EXTRACTED DATA Start Marker
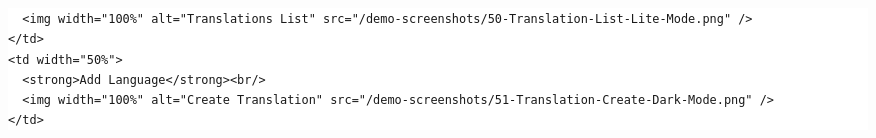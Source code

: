       <img width="100%" alt="Translations List" src="/demo-screenshots/50-Translation-List-Lite-Mode.png" />
    </td>
    <td width="50%">
      <strong>Add Language</strong><br/>
      <img width="100%" alt="Create Translation" src="/demo-screenshots/51-Translation-Create-Dark-Mode.png" />
    </td>
  </tr>
  <tr>
    <td width="50%">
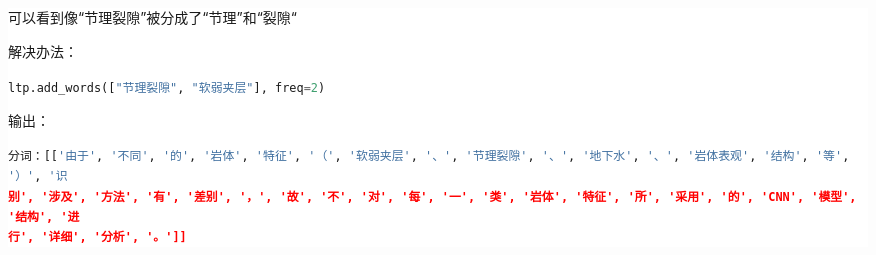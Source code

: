 可以看到像“节理裂隙”被分成了“节理”和“裂隙“

解决办法：

```python
ltp.add_words(["节理裂隙", "软弱夹层"], freq=2)
```

输出：

```python
分词：[['由于', '不同', '的', '岩体', '特征', '（', '软弱夹层', '、', '节理裂隙', '、', '地下水', '、', '岩体表观', '结构', '等', '）', '识
别', '涉及', '方法', '有', '差别', '，', '故', '不', '对', '每', '一', '类', '岩体', '特征', '所', '采用', '的', 'CNN', '模型', '结构', '进
行', '详细', '分析', '。']]
```

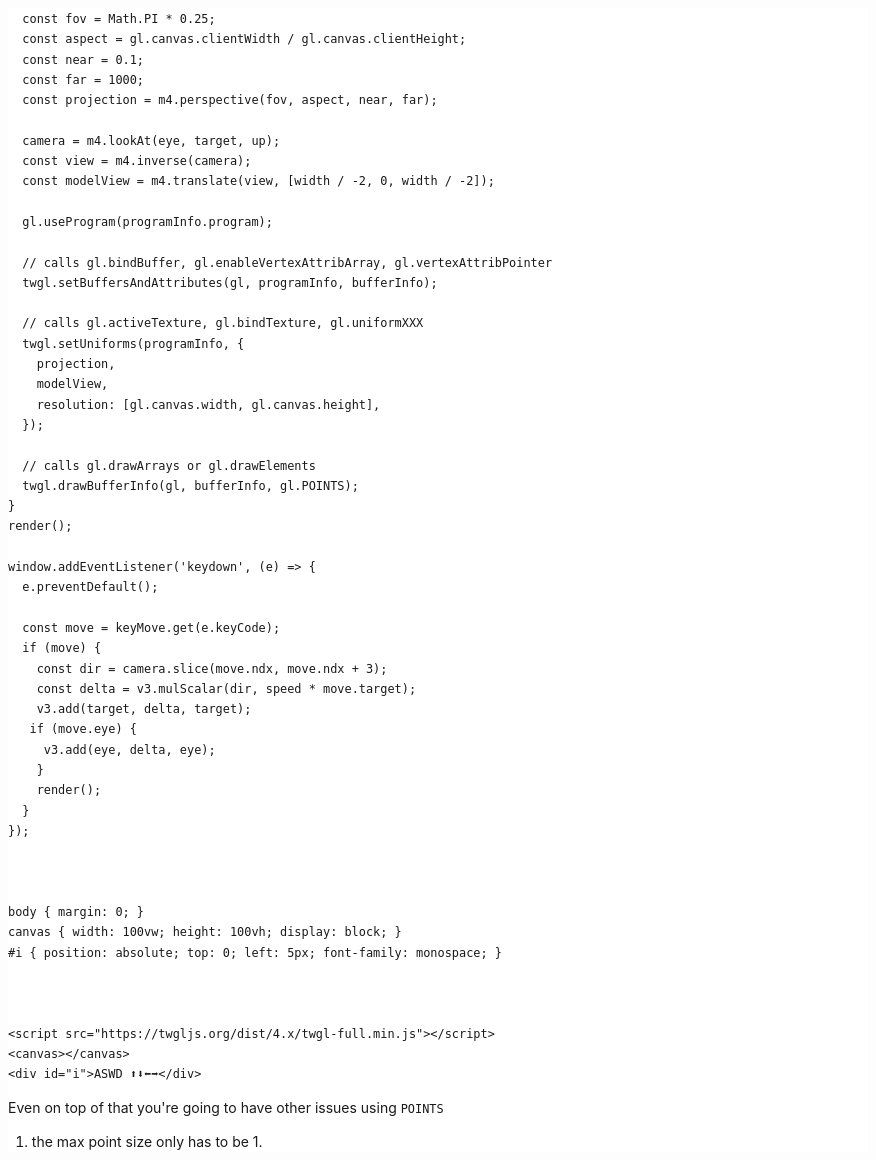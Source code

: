       const fov = Math.PI * 0.25;
      const aspect = gl.canvas.clientWidth / gl.canvas.clientHeight;
      const near = 0.1;
      const far = 1000;
      const projection = m4.perspective(fov, aspect, near, far);
      
      camera = m4.lookAt(eye, target, up);
      const view = m4.inverse(camera);
      const modelView = m4.translate(view, [width / -2, 0, width / -2]);
      
      gl.useProgram(programInfo.program);
      
      // calls gl.bindBuffer, gl.enableVertexAttribArray, gl.vertexAttribPointer
      twgl.setBuffersAndAttributes(gl, programInfo, bufferInfo);
      
      // calls gl.activeTexture, gl.bindTexture, gl.uniformXXX
      twgl.setUniforms(programInfo, {
        projection,
        modelView,
        resolution: [gl.canvas.width, gl.canvas.height],
      });  
      
      // calls gl.drawArrays or gl.drawElements
      twgl.drawBufferInfo(gl, bufferInfo, gl.POINTS);
    }
    render();

    window.addEventListener('keydown', (e) => {
      e.preventDefault();
      
      const move = keyMove.get(e.keyCode);
      if (move) {
        const dir = camera.slice(move.ndx, move.ndx + 3);
        const delta = v3.mulScalar(dir, speed * move.target);
        v3.add(target, delta, target);
       if (move.eye) {
         v3.add(eye, delta, eye);
        }    
        render();
      }
    });



    body { margin: 0; }
    canvas { width: 100vw; height: 100vh; display: block; }
    #i { position: absolute; top: 0; left: 5px; font-family: monospace; }



    <script src="https://twgljs.org/dist/4.x/twgl-full.min.js"></script>
    <canvas></canvas>
    <div id="i">ASWD ⬆️⬇️⬅️➡️</div>



Even on top of that you're going to have other issues using `POINTS`

1. the max point size only has to be 1.


  [1]: https://i.stack.imgur.com/wdj32.png
  [2]: https://i.stack.imgur.com/Lahmq.png
  [3]: https://i.stack.imgur.com/Mn7bW.png
  [4]: https://i.stack.imgur.com/Q6weP.png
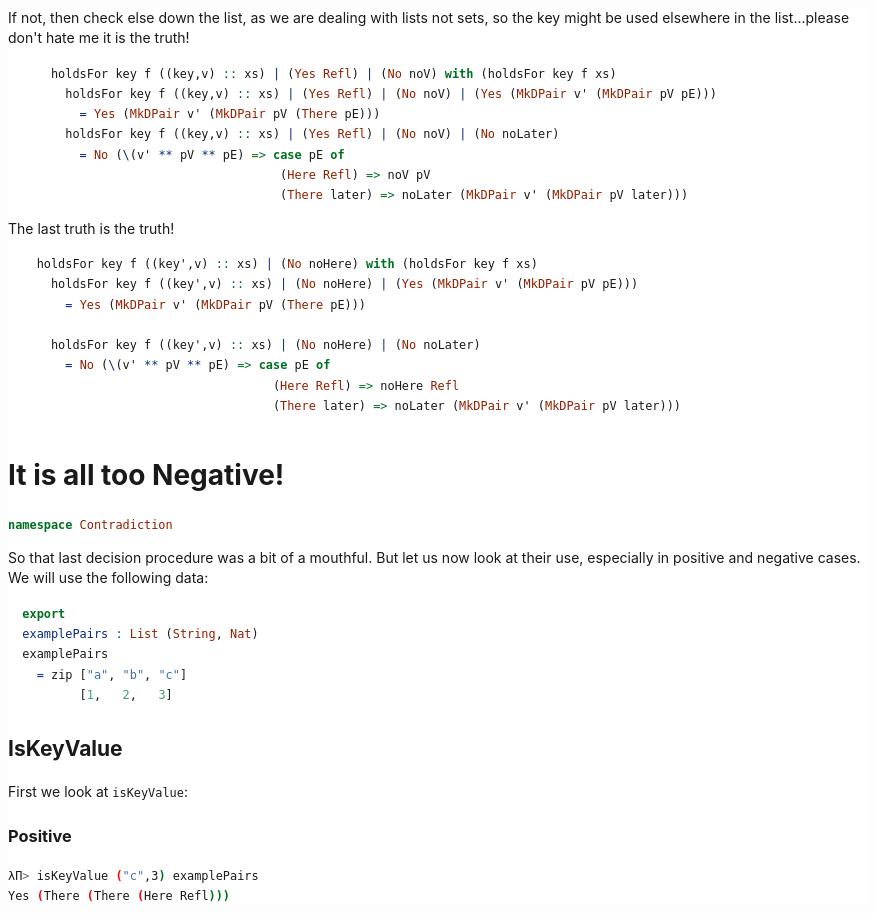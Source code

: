 If not, then check else down the list, as we are dealing with lists not sets, so the key might be used elsewhere in the list...please don't hate me it is the truth!

```idris
      holdsFor key f ((key,v) :: xs) | (Yes Refl) | (No noV) with (holdsFor key f xs)
        holdsFor key f ((key,v) :: xs) | (Yes Refl) | (No noV) | (Yes (MkDPair v' (MkDPair pV pE)))
          = Yes (MkDPair v' (MkDPair pV (There pE)))
        holdsFor key f ((key,v) :: xs) | (Yes Refl) | (No noV) | (No noLater)
          = No (\(v' ** pV ** pE) => case pE of
                                      (Here Refl) => noV pV
                                      (There later) => noLater (MkDPair v' (MkDPair pV later)))
```

The last truth is the truth!

```idris
    holdsFor key f ((key',v) :: xs) | (No noHere) with (holdsFor key f xs)
      holdsFor key f ((key',v) :: xs) | (No noHere) | (Yes (MkDPair v' (MkDPair pV pE)))
        = Yes (MkDPair v' (MkDPair pV (There pE)))

      holdsFor key f ((key',v) :: xs) | (No noHere) | (No noLater)
        = No (\(v' ** pV ** pE) => case pE of
                                     (Here Refl) => noHere Refl
                                     (There later) => noLater (MkDPair v' (MkDPair pV later)))
```

# It is all too Negative!

```idris
namespace Contradiction
```

So that last decision procedure was a bit of a mouthful.
But let us now look at their use, especially in positive and negative cases.
We will use the following data:

```idris
  export
  examplePairs : List (String, Nat)
  examplePairs
    = zip ["a", "b", "c"]
          [1,   2,   3]
```

## IsKeyValue

First we look at `isKeyValue`:

### Positive

```sh
λΠ> isKeyValue ("c",3) examplePairs
Yes (There (There (Here Refl)))
```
EXTRACTED DATA End Marker
■ PROBLEM TO WORK ON ■
Report the lines above that contain "节理裂隙".

■ ANSWER SECTION ■
: 可以看到像“节理裂隙”被分成了“节理”和“裂隙“
ltp.add_words(["节理裂隙", "软弱夹层"], freq=2)
分词：[['由于', '不同', '的', '岩体', '特征', '（', '软弱夹层', '、', '节理裂隙', '、', '地下水', '、', '岩体表观', '结构', '等', '）', '识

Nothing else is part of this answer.